ASHE PDC 2013: Lessons From The Last Hospital Standing In Southern Manhattan
When the lights went out in Lower Manhattan as super storm Sandy passed through the city on Oct. 29, 2012, there remained just one hospital left functioning in the sea of darkness that remained south of 57th Street.
Beth Israel Hospital had realized that a weather event of this kind, if not of more intensity, would be devastating and had tied its critical systems to backup generators. And it worked. In fact, the hospital not only was able to remain open but stepped in to provide emergency and critical services as other nearby facilities were closed.
And while the foresight and execution served as an example of how to prepare for such worst case scenarios, the hospital also came away with plenty of lessons learned from what didn’t go so well. Those lessons were shared by Mark Etheridge, of professional services firm AKF Group, during the session “Hurricane Sandy: Lessons from the Last Hospital Standing in Southern Manhattan” at the ASHE PDC Summit in San Francisco.
For example, the facility learned quickly what was not on the emergency power system, including its electric auto-flush toilets, washer/sterilizer for OR tools, adequate patient room lighting, and service area lighting.
In the case of the toilets, staff had to pour 5 gallons of water down them to flush. The OR equipment was OK, since only emergency surgeries were being performed and enough supplies were in stock (a stock that would have run out, had the outage gone on longer). And as for the lighting, battery powered lanterns were placed where needed.
And while these were simple solutions, they were still solutions staff had to come up with and then execute. “It’s one more thing you have to go deal with that you shouldn’t have,” Etheridge said.
What also emerged were keys for success the next time the hospital finds itself in a similar situation, starting with a focus on staff and the influx of patients and visitors that surface after critical events.
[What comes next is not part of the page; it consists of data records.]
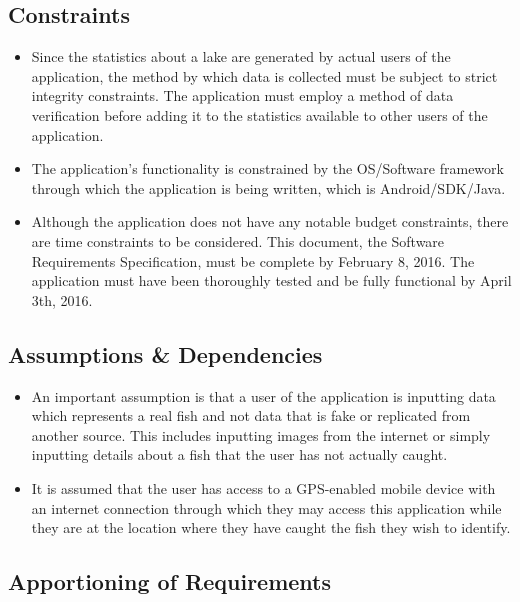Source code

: \documentclass{article}
\begin{document}
\subsection{Constraints}
\begin{itemize}
	\item
	Since the statistics about a lake are generated by actual users of the application, the method by which data is collected must be subject to strict integrity constraints. The application must employ a method of data verification before adding it to the statistics available to other users of the application. 

	\item
	The application's functionality is constrained by the OS/Software framework through which the application is being written, which is Android/SDK/Java.

	\item
	Although the application does not have any notable budget constraints, there are time constraints to be considered. This document, the Software Requirements Specification, must be complete by February 8, 2016. The application must have been thoroughly tested and be fully functional by April 3th, 2016.
\end{itemize}

\subsection{Assumptions \& Dependencies}
\begin{itemize}
	\item
	An important assumption is that a user of the application is inputting data which represents a real fish and not data that is fake or replicated from another source. This includes inputting images from the internet or simply inputting details about a fish that the user has not actually caught.
	
	\item
	It is assumed that the user has access to a GPS-enabled mobile device with an internet connection through which they may access this application while they are at the location where they have caught the fish they wish to identify.
\end{itemize}

\subsection{Apportioning of Requirements}

\iffalse
There are currently no requirements that will delayed until the future.
\fi
\end{document}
Not only were more patients on site due to the closure of other area hospitals, but with them came plenty of family and friends who otherwise had no access to power, food, etc. So setting up places to accommodate (and feed) everyone was important.
“The occupancy of the hospital was astronomical,” Etheridge said. All beds were full, and wait times in the emergency department reached eight hours.
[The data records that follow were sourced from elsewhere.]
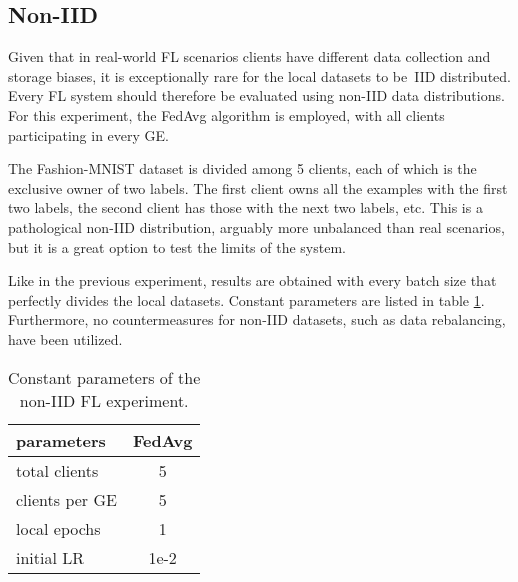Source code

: \subsection{Non-IID}
Given that in real-world FL scenarios clients have different data collection and storage biases, it is exceptionally rare for the local datasets to be IID distributed. Every FL system should therefore be evaluated using non-IID data distributions. For this experiment, the FedAvg algorithm is employed, with all clients participating in every GE. %

The Fashion-MNIST dataset is divided among 5 clients, each of which is the exclusive owner of two labels. The first client owns all the examples with the first two labels, the second client has those with the next two labels, etc. This is a pathological non-IID distribution, arguably more unbalanced than real scenarios, but it is a great option to test the limits of the system. %

Like in the previous experiment, results are obtained with every batch size that perfectly divides the local datasets. Constant parameters are listed in table \ref{table: Non-IID experiment parameters}. Furthermore, no countermeasures for non-IID datasets, such as data rebalancing, have been utilized. %
\begin{table}[H]
    \center
    \begin{tabular}
        { | l | c | }
        \hline
        parameters & FedAvg\\\hline
        total clients   & 5\\\hline
        clients per GE  & 5\\\hline
        local epochs    & 1\\\hline
        initial LR      & 1e-2\\\hline
    \end{tabular}
    \caption[Non-IID experiment parameters]{Constant parameters of the non-IID FL experiment.}
    \label{table: Non-IID experiment parameters}
\end{table}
Other items worth having around include plug strips and extension cords, as not all outlets had power. And a fuel supply for the generators, Etheridge said, is also high on the list of must-haves—he urged that if a facility has an inkling that a major event might take place, to get a fuel truck on site so there’s no waiting for it to show up afterwards.
Security cameras are another essential. When a hospital is understaffed and over-occupied, “you have to be able to keep an eye on what you have in your hospital,” he said.
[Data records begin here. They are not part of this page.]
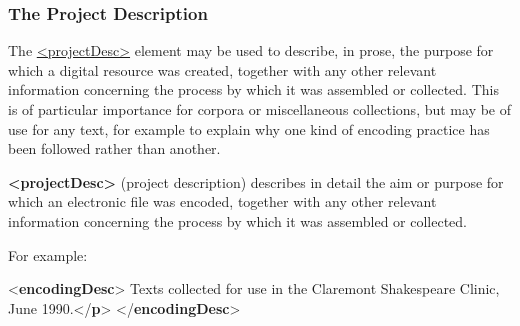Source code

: \subsubsection[{The Project Description}]{The Project Description}\label{HD51}\par
The \hyperref[TEI.projectDesc]{<projectDesc>} element may be used to describe, in prose, the purpose for which a digital resource was created, together with any other relevant information concerning the process by which it was assembled or collected. This is of particular importance for corpora or miscellaneous collections, but may be of use for any text, for example to explain why one kind of encoding practice has been followed rather than another. 
\begin{sansreflist}
  
\item [\textbf{<projectDesc>}] (project description) describes in detail the aim or purpose for which an electronic file was encoded, together with any other relevant information concerning the process by which it was assembled or collected.
\end{sansreflist}
\par
For example: \par\bgroup{}\exampleFont \begin{shaded}\noindent\mbox{}{<\textbf{encodingDesc}>}\mbox{}\newline 
{}\mbox{}\newline 
\hspace*{1em}Texts collected for use in the\mbox{}\newline 
\hspace*{1em}\hspace*{1em}\hspace*{1em}\hspace*{1em} Claremont Shakespeare Clinic, June 1990.{</\textbf{p}>}\mbox{}\newline 
{}\mbox{}\newline 
{</\textbf{encodingDesc}>}\end{shaded}\egroup\par 
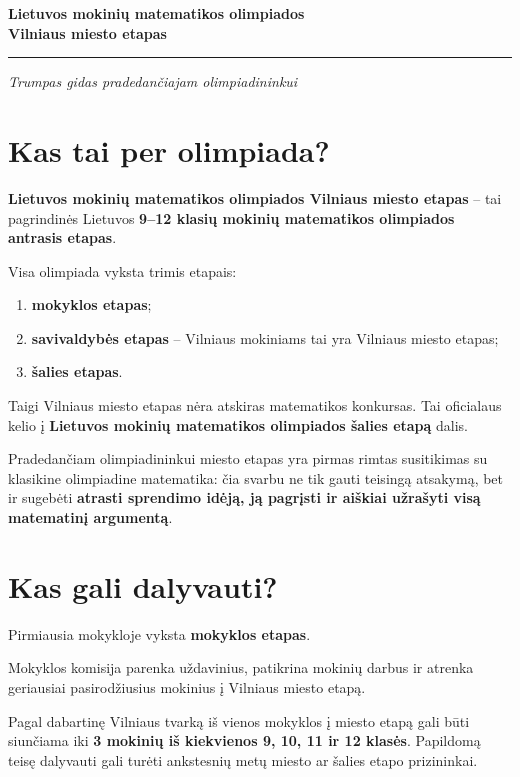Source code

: \documentclass[11pt,a4paper]{article}
\begin{document}
\begin{center}
  {\LARGE\bfseries\color{titleblue} Lietuvos mokinių matematikos olimpiados\\[2pt]
  Vilniaus miesto etapas}\par
  \vspace{0.35em}
  {\color{ruleblue}\rule{0.92\textwidth}{0.8pt}}\par
  \vspace{0.45em}
  {\itshape Trumpas gidas pradedančiajam olimpiadininkui}
\end{center}

\section{Kas tai per olimpiada?}

\textbf{Lietuvos mokinių matematikos olimpiados Vilniaus miesto etapas} -- tai pagrindinės Lietuvos \textbf{9--12 klasių mokinių matematikos olimpiados antrasis etapas}.

Visa olimpiada vyksta trimis etapais:
\begin{enumerate}
  \item \textbf{mokyklos etapas};
  \item \textbf{savivaldybės etapas} -- Vilniaus mokiniams tai yra Vilniaus miesto etapas;
  \item \textbf{šalies etapas}.
\end{enumerate}

Taigi Vilniaus miesto etapas nėra atskiras matematikos konkursas. Tai oficialaus kelio į \textbf{Lietuvos mokinių matematikos olimpiados šalies etapą} dalis.

Pradedančiam olimpiadininkui miesto etapas yra pirmas rimtas susitikimas su klasikine olimpiadine matematika: čia svarbu ne tik gauti teisingą atsakymą, bet ir sugebėti \textbf{atrasti sprendimo idėją, ją pagrįsti ir aiškiai užrašyti visą matematinį argumentą}.

\section{Kas gali dalyvauti?}

Pirmiausia mokykloje vyksta \textbf{mokyklos etapas}.

Mokyklos komisija parenka uždavinius, patikrina mokinių darbus ir atrenka geriausiai pasirodžiusius mokinius į Vilniaus miesto etapą.

Pagal dabartinę Vilniaus tvarką iš vienos mokyklos į miesto etapą gali būti siunčiama iki \textbf{3 mokinių iš kiekvienos 9, 10, 11 ir 12 klasės}. Papildomą teisę dalyvauti gali turėti ankstesnių metų miesto ar šalies etapo prizininkai.
\end{document}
And when it comes to putting the pieces together and a plan in place, Etheridge said it’s important to run through all the obvious concerns and then the little stuff, like those extension cords, to make sure operations remain seamless.
Consider: “If I have to do this and I have to go there from here, how do I do it,” Etheridge said. This process should include each service line to determine their specific needs.
“Those are things we can do to support this process,” he said.